# TASK STATEMENT
Find the string "client" in the entries and copy each line that has it.

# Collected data
____
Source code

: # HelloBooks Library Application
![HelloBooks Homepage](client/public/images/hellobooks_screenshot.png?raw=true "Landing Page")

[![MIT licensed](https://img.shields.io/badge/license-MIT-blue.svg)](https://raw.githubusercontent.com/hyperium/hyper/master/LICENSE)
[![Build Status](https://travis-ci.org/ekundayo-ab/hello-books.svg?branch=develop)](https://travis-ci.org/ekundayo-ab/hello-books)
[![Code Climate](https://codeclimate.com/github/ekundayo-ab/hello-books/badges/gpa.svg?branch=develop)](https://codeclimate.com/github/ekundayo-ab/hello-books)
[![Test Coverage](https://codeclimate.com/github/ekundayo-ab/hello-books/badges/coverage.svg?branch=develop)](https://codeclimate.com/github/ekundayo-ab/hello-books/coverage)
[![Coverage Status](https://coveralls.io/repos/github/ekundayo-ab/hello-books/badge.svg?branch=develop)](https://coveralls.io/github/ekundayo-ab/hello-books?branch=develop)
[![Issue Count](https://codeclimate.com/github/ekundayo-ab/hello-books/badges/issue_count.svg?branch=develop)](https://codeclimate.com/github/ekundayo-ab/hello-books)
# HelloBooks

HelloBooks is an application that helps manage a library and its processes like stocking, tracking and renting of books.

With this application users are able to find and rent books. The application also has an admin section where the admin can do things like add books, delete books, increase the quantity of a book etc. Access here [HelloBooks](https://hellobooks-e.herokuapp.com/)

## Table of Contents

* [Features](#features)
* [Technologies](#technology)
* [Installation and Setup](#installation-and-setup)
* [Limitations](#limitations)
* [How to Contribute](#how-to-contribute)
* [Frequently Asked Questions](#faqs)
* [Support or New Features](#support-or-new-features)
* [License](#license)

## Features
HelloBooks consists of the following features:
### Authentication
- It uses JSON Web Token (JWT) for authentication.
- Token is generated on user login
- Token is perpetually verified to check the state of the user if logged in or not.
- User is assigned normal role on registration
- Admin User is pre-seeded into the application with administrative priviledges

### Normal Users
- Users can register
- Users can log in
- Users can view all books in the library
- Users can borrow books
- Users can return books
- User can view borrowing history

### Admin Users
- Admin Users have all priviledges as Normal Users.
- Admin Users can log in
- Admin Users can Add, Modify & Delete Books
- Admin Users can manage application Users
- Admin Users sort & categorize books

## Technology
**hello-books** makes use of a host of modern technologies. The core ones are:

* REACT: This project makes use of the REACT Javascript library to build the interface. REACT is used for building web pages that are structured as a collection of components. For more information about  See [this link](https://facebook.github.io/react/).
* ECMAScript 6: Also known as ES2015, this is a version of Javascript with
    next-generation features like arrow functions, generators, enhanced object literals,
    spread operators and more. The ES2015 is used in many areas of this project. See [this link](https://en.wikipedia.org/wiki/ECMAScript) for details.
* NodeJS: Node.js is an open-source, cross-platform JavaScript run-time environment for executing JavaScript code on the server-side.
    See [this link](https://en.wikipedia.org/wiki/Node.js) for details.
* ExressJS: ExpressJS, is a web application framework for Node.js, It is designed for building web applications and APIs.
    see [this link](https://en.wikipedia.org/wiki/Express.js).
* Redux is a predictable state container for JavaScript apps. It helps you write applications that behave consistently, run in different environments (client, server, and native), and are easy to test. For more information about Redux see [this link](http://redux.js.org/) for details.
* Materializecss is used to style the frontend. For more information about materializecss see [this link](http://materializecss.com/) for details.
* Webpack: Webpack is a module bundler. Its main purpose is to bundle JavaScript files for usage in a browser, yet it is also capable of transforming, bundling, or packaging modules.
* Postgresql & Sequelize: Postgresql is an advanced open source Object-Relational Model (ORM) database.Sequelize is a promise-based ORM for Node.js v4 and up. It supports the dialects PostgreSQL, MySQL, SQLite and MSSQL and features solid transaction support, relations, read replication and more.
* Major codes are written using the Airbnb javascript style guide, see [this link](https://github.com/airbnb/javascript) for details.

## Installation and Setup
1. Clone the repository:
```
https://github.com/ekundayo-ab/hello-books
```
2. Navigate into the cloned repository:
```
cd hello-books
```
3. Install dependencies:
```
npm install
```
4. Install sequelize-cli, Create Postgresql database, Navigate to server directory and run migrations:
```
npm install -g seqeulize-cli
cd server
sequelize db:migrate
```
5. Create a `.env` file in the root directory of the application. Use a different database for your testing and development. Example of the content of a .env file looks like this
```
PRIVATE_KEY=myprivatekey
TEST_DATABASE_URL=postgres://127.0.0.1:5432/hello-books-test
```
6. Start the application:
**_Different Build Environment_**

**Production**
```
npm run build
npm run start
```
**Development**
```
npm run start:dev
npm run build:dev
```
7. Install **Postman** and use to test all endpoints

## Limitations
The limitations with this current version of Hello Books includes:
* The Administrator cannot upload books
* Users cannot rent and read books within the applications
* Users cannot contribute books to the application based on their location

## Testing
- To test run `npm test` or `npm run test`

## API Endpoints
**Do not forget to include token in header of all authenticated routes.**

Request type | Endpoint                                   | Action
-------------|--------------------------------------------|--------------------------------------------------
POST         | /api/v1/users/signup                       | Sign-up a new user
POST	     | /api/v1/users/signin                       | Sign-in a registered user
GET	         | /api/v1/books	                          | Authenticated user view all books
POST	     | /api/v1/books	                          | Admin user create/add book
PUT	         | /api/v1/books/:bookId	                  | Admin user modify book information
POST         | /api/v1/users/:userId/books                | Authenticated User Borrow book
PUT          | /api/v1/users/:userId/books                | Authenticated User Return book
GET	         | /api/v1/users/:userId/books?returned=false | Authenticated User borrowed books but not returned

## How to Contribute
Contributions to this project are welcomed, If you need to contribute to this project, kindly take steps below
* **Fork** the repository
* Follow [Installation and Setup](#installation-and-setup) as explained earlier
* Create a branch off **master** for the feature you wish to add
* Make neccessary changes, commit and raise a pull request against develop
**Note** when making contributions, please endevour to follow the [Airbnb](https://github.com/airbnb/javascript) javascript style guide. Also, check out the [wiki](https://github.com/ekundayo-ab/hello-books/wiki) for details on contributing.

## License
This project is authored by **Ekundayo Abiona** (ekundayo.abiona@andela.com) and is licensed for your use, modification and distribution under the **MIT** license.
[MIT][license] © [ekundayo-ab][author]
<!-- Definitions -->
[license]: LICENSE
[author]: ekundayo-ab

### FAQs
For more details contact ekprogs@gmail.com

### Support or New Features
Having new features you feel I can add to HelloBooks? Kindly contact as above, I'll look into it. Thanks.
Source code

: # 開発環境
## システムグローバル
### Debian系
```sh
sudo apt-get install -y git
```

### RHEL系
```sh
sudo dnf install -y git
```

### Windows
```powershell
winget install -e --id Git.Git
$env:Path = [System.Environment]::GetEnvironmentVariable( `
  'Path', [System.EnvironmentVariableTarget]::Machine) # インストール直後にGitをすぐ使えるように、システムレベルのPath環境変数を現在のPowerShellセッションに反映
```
____
# RESPONSE TO THE TASK
![HelloBooks Homepage](client/public/images/hellobooks_screenshot.png?raw=true "Landing Page")
* Redux is a predictable state container for JavaScript apps. It helps you write applications that behave consistently, run in different environments (client, server, and native), and are easy to test. For more information about Redux see [this link](http://redux.js.org/) for details.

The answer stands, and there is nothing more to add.